I don't know if this is more of a TomCat problem or an Axis problem, but
here goes.
I've set up TomCat to do digest authentication for my Axis service, and
that is working fine. For example, if I protect all of the axis realm,
then I need to supply a userid and password to even see axis/index.html
or axis/happyaxis.jsp, and it works fine.
Unfortunately, when I try to access my actual service, I get the
following response:
<h1>RoysSOAPService</h1>
<p>Hi there, this is an AXIS service!</p>
<i>Perhaps there will be a form for invoking the service here...</i>
With authentication disabled, everything is perfect. It's just when I
enable authentication that I am prevented from accessing the service.

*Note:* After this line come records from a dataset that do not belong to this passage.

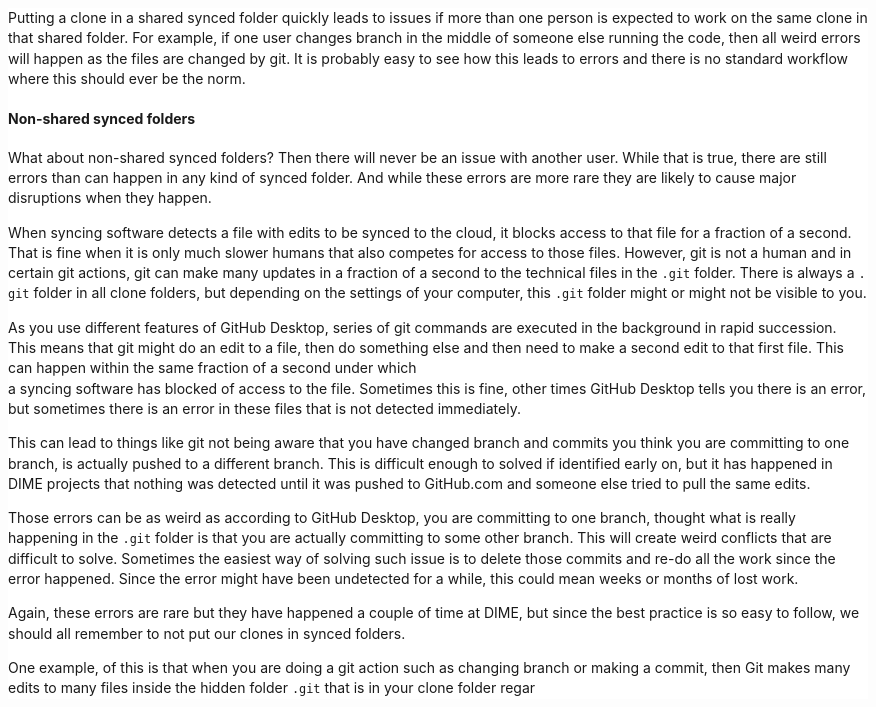 Putting a clone in a shared synced folder quickly leads to issues if
more than one person is expected to work on the same clone in that shared folder.
For example, if one user changes branch in the middle of someone else running the code,
then all weird errors will happen as the files are changed by git.
It is probably easy to see how this leads to errors
and there is no standard workflow where this should ever be the norm.

#### Non-shared synced folders

What about non-shared synced folders? Then there will never be an issue with another user.
While that is true, there are still errors than can happen in any kind of synced folder.
And while these errors are more rare they are
likely to cause major disruptions when they happen.

When syncing software detects a file with edits to be synced to the cloud,
it blocks access to that file for a fraction of a second.
That is fine when it is only much slower humans that also competes for access to those files.
However, git is not a human and in certain git actions,
git can make many updates in a fraction of a second
to the technical files in the `.git` folder.
There is always a `.git` folder in all clone folders,
but depending on the settings of your computer,
this `.git` folder might or might not be visible to you.

As you use different features of GitHub Desktop,
series of git commands are executed in the background in rapid succession.
This means that git might do an edit to a file,
then do something else and then need to make a second edit to that first file.
This can happen within the same fraction of a second under which  
a syncing software has blocked of access to the file.
Sometimes this is fine, other times GitHub Desktop tells you there is an error,
but sometimes there is an error in these files that is not detected immediately.

This can lead to things like git not being aware that you have changed branch
and commits you think you are committing to one branch,
is actually pushed to a different branch.
This is difficult enough to solved if identified early on,
but it has happened in DIME projects that nothing was detected
until it was pushed to GitHub.com and someone else tried to pull the same edits.

Those errors can be as weird as according to GitHub Desktop,
you are committing to one branch,
thought what is really happening in the `.git` folder is that
you are actually committing to some other branch.
This will create weird conflicts that are difficult to solve.
Sometimes the easiest way of solving such issue is to delete those commits
and re-do all the work since the error happened.
Since the error might have been undetected for a while,
this could mean weeks or months of lost work.

Again, these errors are rare but they have happened a couple of time at DIME,
but since the best practice is so easy to follow,
we should all remember to not put our clones in synced folders.




One example, of this is that when you are doing a git action such as changing branch or making a commit, then Git makes many edits to many files inside the hidden folder `.git` that is in your clone folder regar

I am calling this from a non-Java client, and am actually building the
headers by hand (don't ask-- it's a legacy product), and am thus very
aware of everything going on during the transaction. With
digest-authentication enabled, I know that I get an initial 401 response
from Tomcat, to which I reply with all the proper stuff in the
"Authorization:" header line of the subsequent request I send.
One thing I notice is that if I use "PUT" as the HTTP method when I am
calculating the MD5 hash response, Tomcat refuses to authenticate me.
If, however, I use "GET" as my HTTP method when calculating the hash,
Tomcat accepts the results. Note that in both cases, I really am doing
an HTTP "PUT" in order to call the SOAP service!
I suspect that the abovementioned oddity is the source of the problem,
since the response get from Axis looks like a default response to a GET
request.
Anyone have any bright ideas?
-Roy
"Disclaimer The opinions expressed in this message are strictly
personal and do not necessarily reflect those of FiLogix."